Once you reach the line containing "let (x,(l,r)) = e in" in the entries below, write out that line and each one after it down to the line containing "This generalization is", exactly and with nothing added.

= = = = = = =

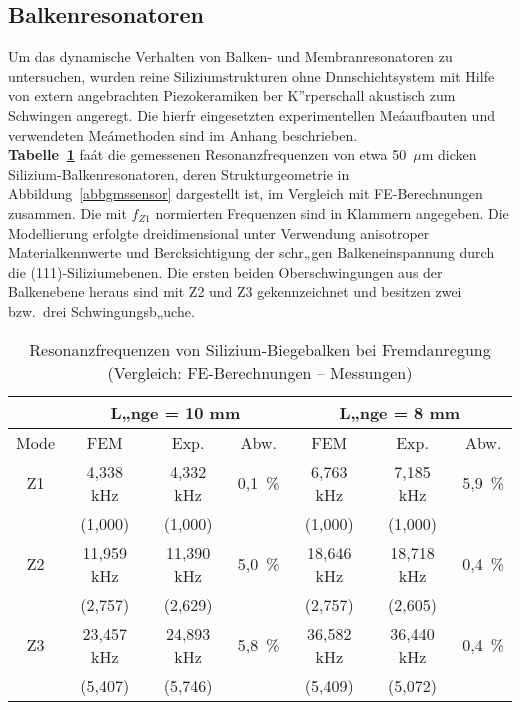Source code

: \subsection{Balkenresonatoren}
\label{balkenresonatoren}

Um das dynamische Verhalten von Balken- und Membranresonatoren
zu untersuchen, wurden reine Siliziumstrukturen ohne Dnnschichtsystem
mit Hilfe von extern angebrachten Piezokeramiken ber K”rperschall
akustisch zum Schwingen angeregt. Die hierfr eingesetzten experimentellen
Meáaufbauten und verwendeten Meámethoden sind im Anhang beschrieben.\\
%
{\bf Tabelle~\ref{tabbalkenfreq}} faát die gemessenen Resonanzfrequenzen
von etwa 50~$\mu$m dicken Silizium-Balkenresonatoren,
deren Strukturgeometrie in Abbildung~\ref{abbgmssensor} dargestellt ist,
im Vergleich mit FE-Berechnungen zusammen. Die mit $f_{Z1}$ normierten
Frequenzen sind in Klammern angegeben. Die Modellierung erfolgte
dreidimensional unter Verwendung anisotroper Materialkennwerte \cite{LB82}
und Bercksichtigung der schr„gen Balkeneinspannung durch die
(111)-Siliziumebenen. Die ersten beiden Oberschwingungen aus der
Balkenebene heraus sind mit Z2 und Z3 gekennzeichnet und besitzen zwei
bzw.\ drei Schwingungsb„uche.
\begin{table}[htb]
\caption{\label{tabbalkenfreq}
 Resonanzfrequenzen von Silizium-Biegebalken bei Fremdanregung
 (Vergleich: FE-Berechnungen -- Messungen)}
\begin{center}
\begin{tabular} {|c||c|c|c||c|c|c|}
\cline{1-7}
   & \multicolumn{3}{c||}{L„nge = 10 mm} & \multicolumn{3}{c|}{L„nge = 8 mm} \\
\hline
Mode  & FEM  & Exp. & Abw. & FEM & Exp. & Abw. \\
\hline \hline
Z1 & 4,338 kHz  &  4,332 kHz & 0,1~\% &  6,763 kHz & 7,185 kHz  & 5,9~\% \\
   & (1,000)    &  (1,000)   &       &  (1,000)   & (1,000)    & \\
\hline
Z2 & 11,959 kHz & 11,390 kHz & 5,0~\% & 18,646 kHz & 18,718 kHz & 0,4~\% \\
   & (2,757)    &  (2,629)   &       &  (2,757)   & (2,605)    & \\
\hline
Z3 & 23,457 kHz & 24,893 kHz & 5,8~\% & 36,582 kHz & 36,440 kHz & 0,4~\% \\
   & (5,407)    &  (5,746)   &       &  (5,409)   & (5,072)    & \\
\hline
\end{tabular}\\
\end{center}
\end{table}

= = = = = = =

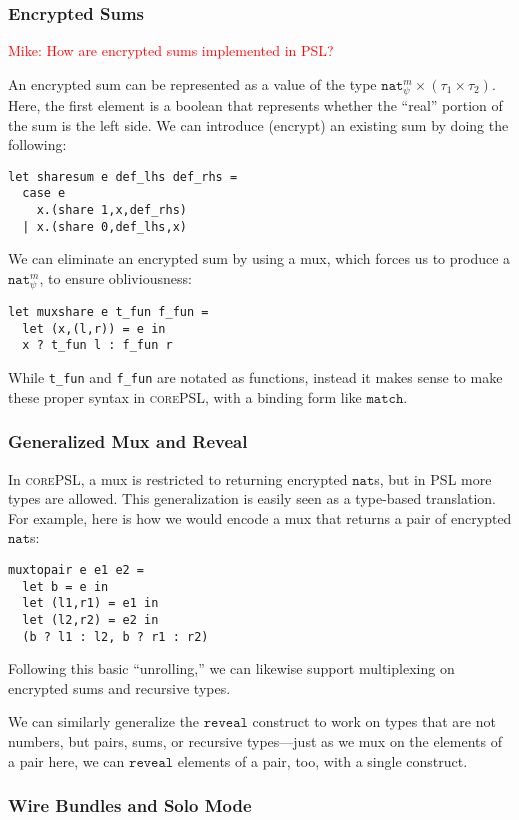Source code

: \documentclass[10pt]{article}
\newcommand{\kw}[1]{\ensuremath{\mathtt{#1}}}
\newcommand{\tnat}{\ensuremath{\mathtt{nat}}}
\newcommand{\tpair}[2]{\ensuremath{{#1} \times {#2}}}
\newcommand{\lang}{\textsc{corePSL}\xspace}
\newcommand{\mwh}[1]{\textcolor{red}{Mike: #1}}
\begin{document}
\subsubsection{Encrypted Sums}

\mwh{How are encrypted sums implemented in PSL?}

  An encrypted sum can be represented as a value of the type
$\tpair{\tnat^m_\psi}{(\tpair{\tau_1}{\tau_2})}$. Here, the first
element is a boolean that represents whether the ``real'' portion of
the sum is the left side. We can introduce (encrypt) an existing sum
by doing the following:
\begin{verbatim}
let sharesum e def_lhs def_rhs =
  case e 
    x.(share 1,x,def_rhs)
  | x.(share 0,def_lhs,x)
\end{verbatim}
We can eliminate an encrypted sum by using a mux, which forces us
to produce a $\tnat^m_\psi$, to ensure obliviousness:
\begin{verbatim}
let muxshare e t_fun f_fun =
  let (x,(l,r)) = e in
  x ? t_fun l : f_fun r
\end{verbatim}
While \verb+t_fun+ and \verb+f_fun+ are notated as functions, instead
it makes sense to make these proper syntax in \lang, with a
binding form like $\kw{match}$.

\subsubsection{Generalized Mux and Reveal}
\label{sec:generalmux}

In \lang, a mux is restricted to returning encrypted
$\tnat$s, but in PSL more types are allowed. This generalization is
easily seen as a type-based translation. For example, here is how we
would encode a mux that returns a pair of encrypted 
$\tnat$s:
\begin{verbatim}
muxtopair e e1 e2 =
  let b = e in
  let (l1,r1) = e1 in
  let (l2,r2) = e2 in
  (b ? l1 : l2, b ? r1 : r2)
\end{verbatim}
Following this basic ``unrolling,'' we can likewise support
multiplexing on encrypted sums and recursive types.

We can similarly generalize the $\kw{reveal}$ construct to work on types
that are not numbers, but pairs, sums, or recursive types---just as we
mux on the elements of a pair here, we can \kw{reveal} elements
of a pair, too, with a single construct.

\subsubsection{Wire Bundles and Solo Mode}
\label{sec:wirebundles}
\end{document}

= = = = = = =

### EXERCISE RESPONSE
  let (x,(l,r)) = e in
  x ? t_fun l : f_fun r
\end{verbatim}
While \verb+t_fun+ and \verb+f_fun+ are notated as functions, instead
it makes sense to make these proper syntax in \lang, with a
binding form like $\kw{match}$.

\subsubsection{Generalized Mux and Reveal}
\label{sec:generalmux}

In \lang, a mux is restricted to returning encrypted
$\tnat$s, but in PSL more types are allowed. This generalization is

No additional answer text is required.